== Segment start ==

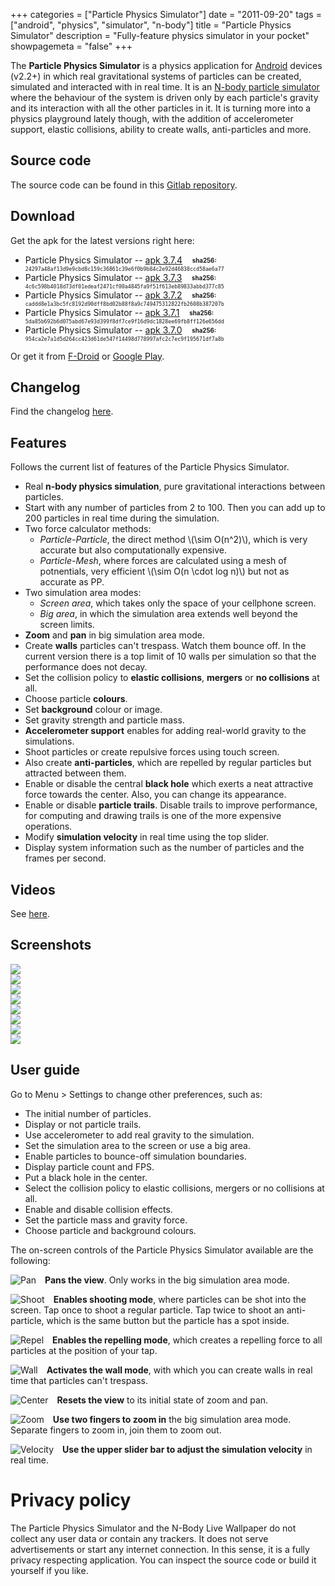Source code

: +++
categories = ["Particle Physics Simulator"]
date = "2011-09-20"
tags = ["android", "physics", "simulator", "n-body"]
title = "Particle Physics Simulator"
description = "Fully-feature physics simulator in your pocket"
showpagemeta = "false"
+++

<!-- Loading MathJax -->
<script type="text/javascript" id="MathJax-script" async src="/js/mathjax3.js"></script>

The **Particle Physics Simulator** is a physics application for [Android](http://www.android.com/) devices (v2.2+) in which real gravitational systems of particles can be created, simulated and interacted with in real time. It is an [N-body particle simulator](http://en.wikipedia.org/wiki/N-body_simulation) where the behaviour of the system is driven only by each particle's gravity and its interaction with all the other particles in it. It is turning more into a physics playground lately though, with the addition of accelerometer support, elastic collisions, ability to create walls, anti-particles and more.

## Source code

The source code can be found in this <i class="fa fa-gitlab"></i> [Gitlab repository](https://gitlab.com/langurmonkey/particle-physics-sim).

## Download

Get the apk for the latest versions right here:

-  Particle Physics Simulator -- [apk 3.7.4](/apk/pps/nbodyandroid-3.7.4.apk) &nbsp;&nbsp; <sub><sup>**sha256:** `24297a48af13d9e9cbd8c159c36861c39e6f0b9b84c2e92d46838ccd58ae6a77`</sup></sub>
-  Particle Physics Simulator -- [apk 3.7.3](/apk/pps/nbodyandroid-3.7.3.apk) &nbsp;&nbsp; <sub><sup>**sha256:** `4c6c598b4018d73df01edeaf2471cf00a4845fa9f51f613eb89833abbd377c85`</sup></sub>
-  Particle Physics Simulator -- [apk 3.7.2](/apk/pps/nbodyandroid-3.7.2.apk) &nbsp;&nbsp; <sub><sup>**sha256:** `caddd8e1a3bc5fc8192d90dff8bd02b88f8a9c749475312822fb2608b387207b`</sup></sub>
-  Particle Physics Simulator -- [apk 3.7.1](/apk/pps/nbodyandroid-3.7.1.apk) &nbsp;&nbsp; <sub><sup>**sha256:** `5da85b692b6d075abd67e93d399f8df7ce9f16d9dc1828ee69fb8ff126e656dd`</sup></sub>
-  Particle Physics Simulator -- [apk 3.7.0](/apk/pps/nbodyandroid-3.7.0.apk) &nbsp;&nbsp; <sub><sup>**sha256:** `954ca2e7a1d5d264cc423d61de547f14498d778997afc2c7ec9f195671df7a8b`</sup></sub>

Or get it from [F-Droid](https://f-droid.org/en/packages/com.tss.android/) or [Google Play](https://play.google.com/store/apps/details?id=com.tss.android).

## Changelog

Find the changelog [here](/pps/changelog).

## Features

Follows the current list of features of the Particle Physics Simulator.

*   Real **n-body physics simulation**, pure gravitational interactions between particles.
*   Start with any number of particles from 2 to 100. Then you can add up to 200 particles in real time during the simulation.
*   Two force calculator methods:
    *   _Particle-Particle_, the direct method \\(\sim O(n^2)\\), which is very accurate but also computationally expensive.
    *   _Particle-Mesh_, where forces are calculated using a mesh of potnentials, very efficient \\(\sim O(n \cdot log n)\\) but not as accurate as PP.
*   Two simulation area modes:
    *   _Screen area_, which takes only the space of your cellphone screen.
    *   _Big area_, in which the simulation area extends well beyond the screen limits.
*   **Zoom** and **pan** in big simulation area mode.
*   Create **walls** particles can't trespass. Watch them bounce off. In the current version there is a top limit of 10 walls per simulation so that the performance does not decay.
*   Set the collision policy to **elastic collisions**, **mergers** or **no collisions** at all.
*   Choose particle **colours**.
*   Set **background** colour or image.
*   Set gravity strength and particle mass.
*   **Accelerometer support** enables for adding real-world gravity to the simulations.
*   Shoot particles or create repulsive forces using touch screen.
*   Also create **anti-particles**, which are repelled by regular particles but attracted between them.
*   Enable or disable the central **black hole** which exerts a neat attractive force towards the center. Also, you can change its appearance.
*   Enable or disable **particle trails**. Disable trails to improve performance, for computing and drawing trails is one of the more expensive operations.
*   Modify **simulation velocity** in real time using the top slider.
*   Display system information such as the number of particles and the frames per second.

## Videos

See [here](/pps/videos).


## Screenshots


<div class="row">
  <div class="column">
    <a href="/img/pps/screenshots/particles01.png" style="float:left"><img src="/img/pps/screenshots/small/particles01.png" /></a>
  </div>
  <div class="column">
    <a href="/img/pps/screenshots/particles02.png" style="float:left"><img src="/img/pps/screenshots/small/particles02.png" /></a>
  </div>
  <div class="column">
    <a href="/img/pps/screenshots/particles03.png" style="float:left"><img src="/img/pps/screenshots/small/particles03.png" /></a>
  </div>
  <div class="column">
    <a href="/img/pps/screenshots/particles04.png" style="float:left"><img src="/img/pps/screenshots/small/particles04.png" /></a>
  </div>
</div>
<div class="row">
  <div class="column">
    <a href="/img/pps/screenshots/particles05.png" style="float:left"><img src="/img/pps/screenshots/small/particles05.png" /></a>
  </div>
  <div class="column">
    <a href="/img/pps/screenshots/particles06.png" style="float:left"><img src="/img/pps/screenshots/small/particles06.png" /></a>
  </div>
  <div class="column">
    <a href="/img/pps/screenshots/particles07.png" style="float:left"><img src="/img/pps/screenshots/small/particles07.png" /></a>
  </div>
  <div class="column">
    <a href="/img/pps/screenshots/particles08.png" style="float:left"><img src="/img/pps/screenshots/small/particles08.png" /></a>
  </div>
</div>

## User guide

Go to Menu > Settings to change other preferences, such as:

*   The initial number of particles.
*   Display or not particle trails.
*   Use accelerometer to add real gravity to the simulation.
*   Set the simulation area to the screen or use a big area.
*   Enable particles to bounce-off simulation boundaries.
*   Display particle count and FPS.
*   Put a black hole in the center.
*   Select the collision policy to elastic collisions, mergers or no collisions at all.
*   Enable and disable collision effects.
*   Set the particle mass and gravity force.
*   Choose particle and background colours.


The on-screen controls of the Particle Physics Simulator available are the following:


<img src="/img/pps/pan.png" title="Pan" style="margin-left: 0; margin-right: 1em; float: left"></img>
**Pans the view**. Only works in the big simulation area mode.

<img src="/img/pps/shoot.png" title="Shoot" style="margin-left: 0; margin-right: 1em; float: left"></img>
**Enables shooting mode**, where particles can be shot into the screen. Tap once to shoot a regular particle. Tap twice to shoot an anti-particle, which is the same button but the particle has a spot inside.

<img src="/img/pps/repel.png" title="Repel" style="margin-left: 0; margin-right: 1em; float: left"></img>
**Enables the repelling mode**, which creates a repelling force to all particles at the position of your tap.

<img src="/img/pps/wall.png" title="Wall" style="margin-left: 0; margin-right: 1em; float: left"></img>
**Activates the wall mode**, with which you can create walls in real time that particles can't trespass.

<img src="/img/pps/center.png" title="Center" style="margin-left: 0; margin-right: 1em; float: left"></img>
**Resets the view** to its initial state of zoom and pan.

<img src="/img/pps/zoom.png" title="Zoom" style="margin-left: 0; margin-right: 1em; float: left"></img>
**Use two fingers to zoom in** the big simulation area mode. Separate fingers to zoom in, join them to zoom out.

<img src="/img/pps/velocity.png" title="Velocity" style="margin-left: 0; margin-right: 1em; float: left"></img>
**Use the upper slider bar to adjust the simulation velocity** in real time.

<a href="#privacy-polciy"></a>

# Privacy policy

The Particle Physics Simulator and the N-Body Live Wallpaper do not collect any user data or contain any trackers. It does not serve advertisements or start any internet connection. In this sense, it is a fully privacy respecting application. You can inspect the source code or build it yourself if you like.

== Segment end ==
== Segment start ==

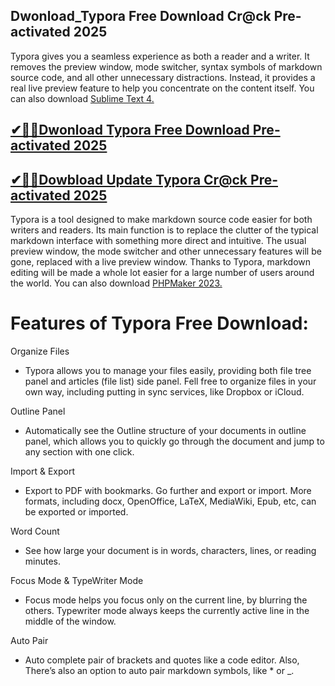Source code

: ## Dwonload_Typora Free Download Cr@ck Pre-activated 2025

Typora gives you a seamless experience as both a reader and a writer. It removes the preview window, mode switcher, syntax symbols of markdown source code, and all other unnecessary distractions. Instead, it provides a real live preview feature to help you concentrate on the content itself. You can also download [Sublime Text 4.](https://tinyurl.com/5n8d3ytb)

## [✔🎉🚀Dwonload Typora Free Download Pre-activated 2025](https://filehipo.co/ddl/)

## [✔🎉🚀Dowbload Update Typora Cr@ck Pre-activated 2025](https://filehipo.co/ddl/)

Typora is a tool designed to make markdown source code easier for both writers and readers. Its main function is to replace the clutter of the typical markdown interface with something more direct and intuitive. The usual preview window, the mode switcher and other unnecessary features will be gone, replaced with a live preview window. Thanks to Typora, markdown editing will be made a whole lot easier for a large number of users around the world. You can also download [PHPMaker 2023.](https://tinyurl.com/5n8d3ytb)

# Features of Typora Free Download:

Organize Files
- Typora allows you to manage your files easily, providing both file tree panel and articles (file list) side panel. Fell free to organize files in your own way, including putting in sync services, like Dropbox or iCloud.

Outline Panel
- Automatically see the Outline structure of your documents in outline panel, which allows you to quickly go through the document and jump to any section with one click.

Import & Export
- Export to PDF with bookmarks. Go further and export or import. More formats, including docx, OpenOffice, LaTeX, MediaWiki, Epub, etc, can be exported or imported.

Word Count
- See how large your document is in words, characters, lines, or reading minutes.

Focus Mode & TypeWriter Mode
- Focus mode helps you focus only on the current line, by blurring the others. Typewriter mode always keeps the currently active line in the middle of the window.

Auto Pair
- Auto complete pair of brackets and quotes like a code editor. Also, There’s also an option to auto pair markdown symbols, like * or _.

== Segment end ==
== Segment start ==

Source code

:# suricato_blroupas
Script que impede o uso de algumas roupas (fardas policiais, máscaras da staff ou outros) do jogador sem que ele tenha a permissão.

== Segment end ==

## Aim of the task
Write out every line of the data that holds the word "slider".

## Answer for the task
*   Modify **simulation velocity** in real time using the top slider.
**Use the upper slider bar to adjust the simulation velocity** in real time.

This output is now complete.